Any thoughts on the use of a hemostatic agent (Quikclot, etc.) on a carotid hemorrhage?


----------



## E tank (Dec 22, 2016)

EpiEMS said:


> Any thoughts on the use of a hemostatic agent (Quikclot, etc.) on a carotid hemorrhage?



All of those products are for troublesome  generalized oozing after active bleeding is controlled. Even then, many surgeons don't use them at all. The only way to address major vessel trauma is with a stitch.


----------



## NomadicMedic (Dec 22, 2016)

E tank said:


> All of those products are for troublesome  generalized oozing after active bleeding is controlled. Even then, many surgeons don't use them at all. The only way to address major vessel trauma is with a stitch.



What? Wait... WHAT?


----------



## E tank (Dec 22, 2016)

DEmedic said:


> What? Wait... WHAT?



Mispoke there...was refering to the products that where independent of a pressure dressing, applied directly into the wound for hemostasis. But in the scenario presented, ie, uncontrolled carotid bleeding, a hemostatic agent, on a pressure dressing or not, is as good as just adding more pressure.


----------



## LaAranda (Dec 25, 2016)

RedAirplane said:


> Case I:
> 7 year old male with MOI suggesting TBI. Unconscious, inadequate respirations, bradycardia at 56/min. SpO2 comes from 85 to about 93 with BVM on O2. Choices are level 2 trauma center 12 minutes away, or level 2 pediatric trauma center 20 minutes away.



Peds facility. I would get skewered for bringing this very sick kid to a non-peds center. Ideally we would intubate but I'm scared just thinking about it. What are others' thoughts re: airway management?



> Case II:
> 25 year old male with a carotid hemorrhage secondary to a knife wound. It cannot be controlled and he is profusely hemorrhaging. I said we need to go to the nearest hospital for immediate blood and some sort of emergency wound control. However, it would appear that the correct answer is to go to the trauma center further away. I forget his vitals but I think his BP was around 130/80.
> 
> Thoughts?



Uncontrolled arterial bleed? Closest.


----------



## StCEMT (Dec 26, 2016)

LaAranda said:


> Peds facility. I would get skewered for bringing this very sick kid to a non-peds center. Ideally we would intubate but I'm scared just thinking about it. What are others' thoughts re: airway management?

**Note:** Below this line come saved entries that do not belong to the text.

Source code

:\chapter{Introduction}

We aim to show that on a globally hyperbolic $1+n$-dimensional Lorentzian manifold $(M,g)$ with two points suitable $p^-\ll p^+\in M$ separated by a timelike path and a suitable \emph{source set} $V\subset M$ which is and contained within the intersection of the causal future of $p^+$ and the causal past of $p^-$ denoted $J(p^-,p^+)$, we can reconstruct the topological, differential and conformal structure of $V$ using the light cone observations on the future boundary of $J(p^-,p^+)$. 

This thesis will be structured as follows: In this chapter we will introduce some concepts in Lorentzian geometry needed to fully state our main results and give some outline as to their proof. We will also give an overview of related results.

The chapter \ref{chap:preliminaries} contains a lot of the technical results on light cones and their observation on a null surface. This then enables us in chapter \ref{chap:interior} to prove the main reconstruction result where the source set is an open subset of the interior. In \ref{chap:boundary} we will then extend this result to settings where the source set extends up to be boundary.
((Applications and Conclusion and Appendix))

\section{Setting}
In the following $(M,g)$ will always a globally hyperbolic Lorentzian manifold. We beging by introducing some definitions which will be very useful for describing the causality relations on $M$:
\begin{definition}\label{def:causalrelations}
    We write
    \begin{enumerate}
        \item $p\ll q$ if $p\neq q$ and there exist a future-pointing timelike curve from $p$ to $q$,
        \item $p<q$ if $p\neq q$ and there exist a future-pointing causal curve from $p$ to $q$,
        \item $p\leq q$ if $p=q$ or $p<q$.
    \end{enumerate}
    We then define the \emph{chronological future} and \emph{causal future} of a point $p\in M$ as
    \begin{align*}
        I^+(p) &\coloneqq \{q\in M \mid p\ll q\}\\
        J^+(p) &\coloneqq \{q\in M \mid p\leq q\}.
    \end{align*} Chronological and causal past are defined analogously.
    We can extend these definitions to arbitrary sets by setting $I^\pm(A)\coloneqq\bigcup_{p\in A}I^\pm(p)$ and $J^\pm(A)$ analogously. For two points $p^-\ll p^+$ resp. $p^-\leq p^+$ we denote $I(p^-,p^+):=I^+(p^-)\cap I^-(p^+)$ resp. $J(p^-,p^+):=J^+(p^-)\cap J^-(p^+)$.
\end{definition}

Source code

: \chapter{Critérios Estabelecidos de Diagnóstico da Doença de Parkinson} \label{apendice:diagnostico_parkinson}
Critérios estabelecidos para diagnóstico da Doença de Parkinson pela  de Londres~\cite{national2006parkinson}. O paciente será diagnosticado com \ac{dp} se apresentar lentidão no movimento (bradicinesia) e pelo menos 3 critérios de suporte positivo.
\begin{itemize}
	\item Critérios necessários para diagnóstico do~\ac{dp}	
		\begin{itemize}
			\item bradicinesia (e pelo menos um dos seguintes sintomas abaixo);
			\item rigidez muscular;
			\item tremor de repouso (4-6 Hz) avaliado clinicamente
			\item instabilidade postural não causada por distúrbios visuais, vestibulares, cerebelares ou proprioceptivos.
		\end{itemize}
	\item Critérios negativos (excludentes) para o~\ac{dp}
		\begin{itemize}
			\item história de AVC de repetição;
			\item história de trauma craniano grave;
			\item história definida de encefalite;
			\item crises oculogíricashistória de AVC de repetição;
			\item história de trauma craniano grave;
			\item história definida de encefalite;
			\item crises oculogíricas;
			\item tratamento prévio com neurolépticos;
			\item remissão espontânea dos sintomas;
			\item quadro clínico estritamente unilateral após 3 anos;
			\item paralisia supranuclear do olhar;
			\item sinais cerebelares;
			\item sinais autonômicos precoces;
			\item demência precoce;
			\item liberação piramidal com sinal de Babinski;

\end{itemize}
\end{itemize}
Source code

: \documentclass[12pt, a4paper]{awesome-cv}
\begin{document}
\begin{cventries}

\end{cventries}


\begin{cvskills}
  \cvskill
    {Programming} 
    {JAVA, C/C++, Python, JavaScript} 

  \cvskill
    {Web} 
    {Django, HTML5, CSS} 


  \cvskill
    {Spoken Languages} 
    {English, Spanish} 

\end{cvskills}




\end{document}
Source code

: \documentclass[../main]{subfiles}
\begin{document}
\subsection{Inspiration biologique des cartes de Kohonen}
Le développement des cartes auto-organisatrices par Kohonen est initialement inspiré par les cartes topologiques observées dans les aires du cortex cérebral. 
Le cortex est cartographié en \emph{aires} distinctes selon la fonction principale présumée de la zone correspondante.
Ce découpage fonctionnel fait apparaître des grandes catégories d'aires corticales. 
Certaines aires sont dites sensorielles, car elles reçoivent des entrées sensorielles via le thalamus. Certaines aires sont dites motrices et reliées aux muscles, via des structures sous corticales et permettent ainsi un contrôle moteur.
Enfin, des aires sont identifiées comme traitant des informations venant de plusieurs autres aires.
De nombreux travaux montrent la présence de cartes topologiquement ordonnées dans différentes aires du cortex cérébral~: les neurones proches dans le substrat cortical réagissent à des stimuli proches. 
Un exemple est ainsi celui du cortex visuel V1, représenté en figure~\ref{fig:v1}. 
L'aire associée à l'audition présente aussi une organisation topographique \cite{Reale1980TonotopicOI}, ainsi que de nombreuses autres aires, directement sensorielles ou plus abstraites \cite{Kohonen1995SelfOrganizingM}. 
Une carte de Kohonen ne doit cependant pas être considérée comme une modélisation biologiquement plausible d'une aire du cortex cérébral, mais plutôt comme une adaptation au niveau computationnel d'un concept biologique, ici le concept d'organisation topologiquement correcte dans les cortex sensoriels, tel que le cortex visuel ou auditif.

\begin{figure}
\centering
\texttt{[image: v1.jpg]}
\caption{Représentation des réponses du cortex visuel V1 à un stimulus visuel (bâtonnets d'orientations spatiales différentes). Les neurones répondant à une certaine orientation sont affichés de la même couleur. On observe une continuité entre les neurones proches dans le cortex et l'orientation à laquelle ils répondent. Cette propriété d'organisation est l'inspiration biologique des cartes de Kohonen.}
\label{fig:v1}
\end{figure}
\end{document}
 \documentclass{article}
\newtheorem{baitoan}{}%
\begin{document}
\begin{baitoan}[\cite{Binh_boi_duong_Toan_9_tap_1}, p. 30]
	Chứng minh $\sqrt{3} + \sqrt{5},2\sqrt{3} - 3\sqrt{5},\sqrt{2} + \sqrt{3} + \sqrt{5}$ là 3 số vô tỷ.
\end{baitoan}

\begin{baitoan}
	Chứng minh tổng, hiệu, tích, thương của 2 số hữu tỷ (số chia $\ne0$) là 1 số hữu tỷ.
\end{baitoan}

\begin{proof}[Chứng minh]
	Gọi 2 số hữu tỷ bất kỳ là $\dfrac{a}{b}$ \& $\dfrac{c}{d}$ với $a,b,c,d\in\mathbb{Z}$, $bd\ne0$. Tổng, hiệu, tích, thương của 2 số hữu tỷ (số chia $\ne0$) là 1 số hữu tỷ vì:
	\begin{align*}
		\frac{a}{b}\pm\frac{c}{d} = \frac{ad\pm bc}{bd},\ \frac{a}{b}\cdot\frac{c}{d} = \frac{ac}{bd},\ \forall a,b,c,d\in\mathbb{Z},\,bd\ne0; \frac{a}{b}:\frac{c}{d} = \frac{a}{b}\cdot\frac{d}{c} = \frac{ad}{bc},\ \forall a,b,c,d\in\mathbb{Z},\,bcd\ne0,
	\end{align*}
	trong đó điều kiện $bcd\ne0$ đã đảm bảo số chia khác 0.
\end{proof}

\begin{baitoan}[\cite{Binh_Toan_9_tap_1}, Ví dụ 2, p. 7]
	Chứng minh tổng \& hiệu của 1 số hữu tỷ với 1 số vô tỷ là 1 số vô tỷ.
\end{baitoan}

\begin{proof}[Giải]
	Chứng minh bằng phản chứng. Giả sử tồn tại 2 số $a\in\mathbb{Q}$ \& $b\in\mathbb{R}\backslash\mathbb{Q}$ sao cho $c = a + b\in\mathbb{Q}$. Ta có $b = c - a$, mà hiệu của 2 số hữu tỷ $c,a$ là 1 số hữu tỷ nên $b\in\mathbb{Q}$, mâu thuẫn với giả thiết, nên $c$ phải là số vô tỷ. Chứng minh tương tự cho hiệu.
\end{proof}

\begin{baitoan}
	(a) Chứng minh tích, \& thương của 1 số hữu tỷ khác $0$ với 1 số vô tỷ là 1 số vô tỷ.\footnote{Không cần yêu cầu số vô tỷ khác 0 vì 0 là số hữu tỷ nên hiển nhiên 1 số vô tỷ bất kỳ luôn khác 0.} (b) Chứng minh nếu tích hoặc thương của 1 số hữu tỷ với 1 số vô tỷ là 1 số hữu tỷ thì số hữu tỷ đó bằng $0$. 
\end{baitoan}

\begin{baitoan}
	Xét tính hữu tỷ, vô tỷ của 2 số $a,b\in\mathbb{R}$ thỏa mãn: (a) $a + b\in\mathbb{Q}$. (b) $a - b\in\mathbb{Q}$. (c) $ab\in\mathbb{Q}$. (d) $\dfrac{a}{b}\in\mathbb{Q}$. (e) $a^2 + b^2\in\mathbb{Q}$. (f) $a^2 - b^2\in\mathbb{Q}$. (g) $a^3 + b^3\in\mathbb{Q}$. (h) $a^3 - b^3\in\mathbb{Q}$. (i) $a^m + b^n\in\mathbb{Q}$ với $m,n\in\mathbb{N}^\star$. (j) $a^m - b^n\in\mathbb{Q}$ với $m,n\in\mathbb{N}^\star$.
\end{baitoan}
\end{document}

I would take the time to try to tube them. I wont waste time screwing around if I can't, but I will at least try once.


----------



## RocketMedic (Dec 26, 2016)

I'd deploy the dreamcatchers.


----------



## RocketMedic (Dec 26, 2016)

On a serious note, #1 gets intubated if at all possible. The fact that adequate BVM is _not_ working for maintaining saturation is strongly indicative of hemodynamic compromise, which is reflected in the bradycardia. Oxygen. potentially chest compressions, and a sprint to a good trauma center. If I'm in CA or a place where intubation is frowned upon, SGA if able and sprint.

#2 gets wound packed, direct pressure, run to closest (capable) hospital. I'm not as concerned about levels as I am about what they're willing to do, and I'll take a high-functioning L3 that is willing to pump me to the head of the line and get in for some emergent vascular exposure and repair over the L2 or L1 that won't do those things.


----------



## Brandon O (Dec 30, 2016)

Please do not go around clamping carotid arteries, friends.


----------



## SpecialK (Dec 30, 2016)

Brandon O said:


> Please do not go around clamping carotid arteries, friends.



In all seriousness, if direct pressure doesn't work, I can't put a tourniquet on it, don't have haemostatic gauze or vascular surgical facilities close to hand, then how are we supposed to stop the bleeding? You're saying it's better to let the guy continue to bleed? 

And as for that whole brain needing oxygenated blood thing (probably important) ... well he's got two of them?


----------



## Brandon O (Dec 30, 2016)

SpecialK said:


> In all seriousness, if direct pressure doesn't work, I can't put a tourniquet on it, don't have haemostatic gauze or vascular surgical facilities close to hand, then how are we supposed to stop the bleeding? You're saying it's better to let the guy continue to bleed?
> 
> And as for that whole brain needing oxygenated blood thing (probably important) ... well he's got two of them?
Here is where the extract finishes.